Doulas and Epidurals

"Doula" and "Epidural" aren't usually 2 words that you think of in conjunction to one another. *Usually* you think of natural birth when you think of a doula. But that is a common misconception. Sure, some doulas prefer to support natural births and there have been the "horror stories" of doulas leaving the birth once the birthing person chooses an epidural. But I'm going to bust that reasoning and hopefully by the end of this blog, you'll realize that not only is having a doula present if you're planning on having an epidural a good idea, but your doula can also be a valuable member of your birth experience regardless of how you plan on doing birth!

1. Doulas support all birth.

Unmedicated, epidural, cesarean alike, doulas are there to support you through all the changes and unpredicatableness that encompasses birth! 

"The only predictable thing about birth is that birth is unpredictable."

2. Doulas are emotional support.

Birth is more than just physical work - it is emotional work. Even if your birth goes exactly as outlined in your birth plan, you may have a lot of emotional ups and downs happening that you need someone who is there specifically for you and to help you process. But even if your birth plan takes a detour, having a doula present to support you through those decisions, can be the difference in having a positive experience. 

Even if your birth does not go according to plan, that does not always mean your experience will be a bad one. How you feel and are treated is what matters.

3. Epidurals are a pretty great thing.

I know I may catch some heat from this, but let's be honest - nobody likes pain (Ok, some people like pain, but that's another topic for another day for another person). When we have a bad headache and our natural techniques aren't cutting it, we reach for a painkiller. When we are having some serious period cramps, we take Motrin, curl up with a heat pad and sleep it off. When we get work done on our teeth, the dentist numbs us. And when labor gets too intense and our pain threshold is reached, or it's more than we anticipated, there is a medical intervention to help called an epidural. 

Getting an epidural does not mean your body failed you or that you failed your baby or need to throw away your birth plan or are any less in need of a doula's support.

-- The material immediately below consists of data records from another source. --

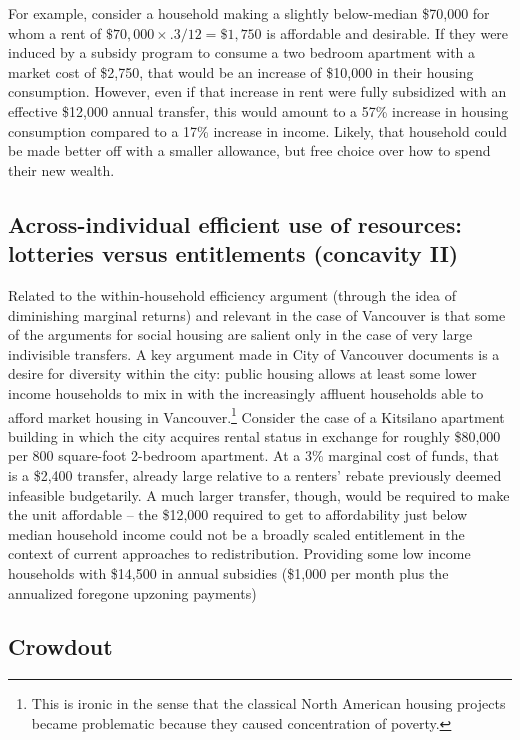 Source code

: \documentclass[12pt]{article}
\begin{document}
For example, consider a household making a slightly below-median \$70,000 for whom a rent of $\$70,000\times .3/12 = \$1,750 $ is affordable and desirable. If they were induced by a subsidy program to consume a two bedroom apartment with a market cost of \$2,750, that would be an increase of \$10,000 in their housing consumption. However, even if that increase in rent were fully subsidized with an effective \$12,000 annual transfer, this would amount to a 57\% increase in housing consumption compared to a 17\% increase in income. Likely, that household could be made better off with a smaller allowance, but free choice over how to spend their new wealth.

\subsection{Across-individual efficient use of resources: lotteries versus entitlements (concavity II)}

Related to the within-household efficiency argument (through the idea of diminishing marginal returns) and relevant in the case of Vancouver is that some of the arguments for social housing are salient only in the case of very large indivisible transfers. A key argument made in City of Vancouver documents is a desire for diversity within the city: public housing allows at least some lower income households to mix in with the increasingly affluent households able to afford market housing in Vancouver.\footnote{This is ironic in the sense that the classical North American housing projects became problematic because they caused concentration of poverty.} Consider the case of a Kitsilano apartment building in which the city acquires rental status in exchange for roughly \$80,000 per 800 square-foot 2-bedroom apartment. At a 3\% marginal cost of funds, that is a \$2,400 transfer, already large relative to a renters' rebate previously deemed infeasible budgetarily. A much larger transfer, though, would be required to make the unit affordable -- the \$12,000 required to get to affordability just below median household income could not be a broadly scaled entitlement in the context of current approaches to redistribution. Providing some low income households with \$14,500 in annual subsidies (\$1,000 per month plus the annualized foregone upzoning payments)

\subsection{Crowdout}
\end{document}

Here are a few practical ways that your doula can help you after you get an epidural:

  • Emotional support - giving you the tools you need to process the things that have happened up to that point. 
  • Suggesting and helping you move into position changes so that you're not only comfortable, but also allowing your body to work for you still. 
  • Making sure you are hydrated and can rest.
  • Reminding your partner to rest, hydrate, use the restroom and get something to eat. Many partners don't want to leave because they feel guilty about leaving their partner alone.
  • Encouraging you in the rest of your birth plan. Maybe since you got an epidural, you think that your plans for how you wanted coached pushing, skin-to-skin, delayed cord clamping, breastfeeding, and so many more aspects in your birth preferences changed. But no - your birth plan can and should evolve with the situation. 

An epidural can mean a positive birth experience for many women. And having a doula to walk with you every step of the way can make it that much better!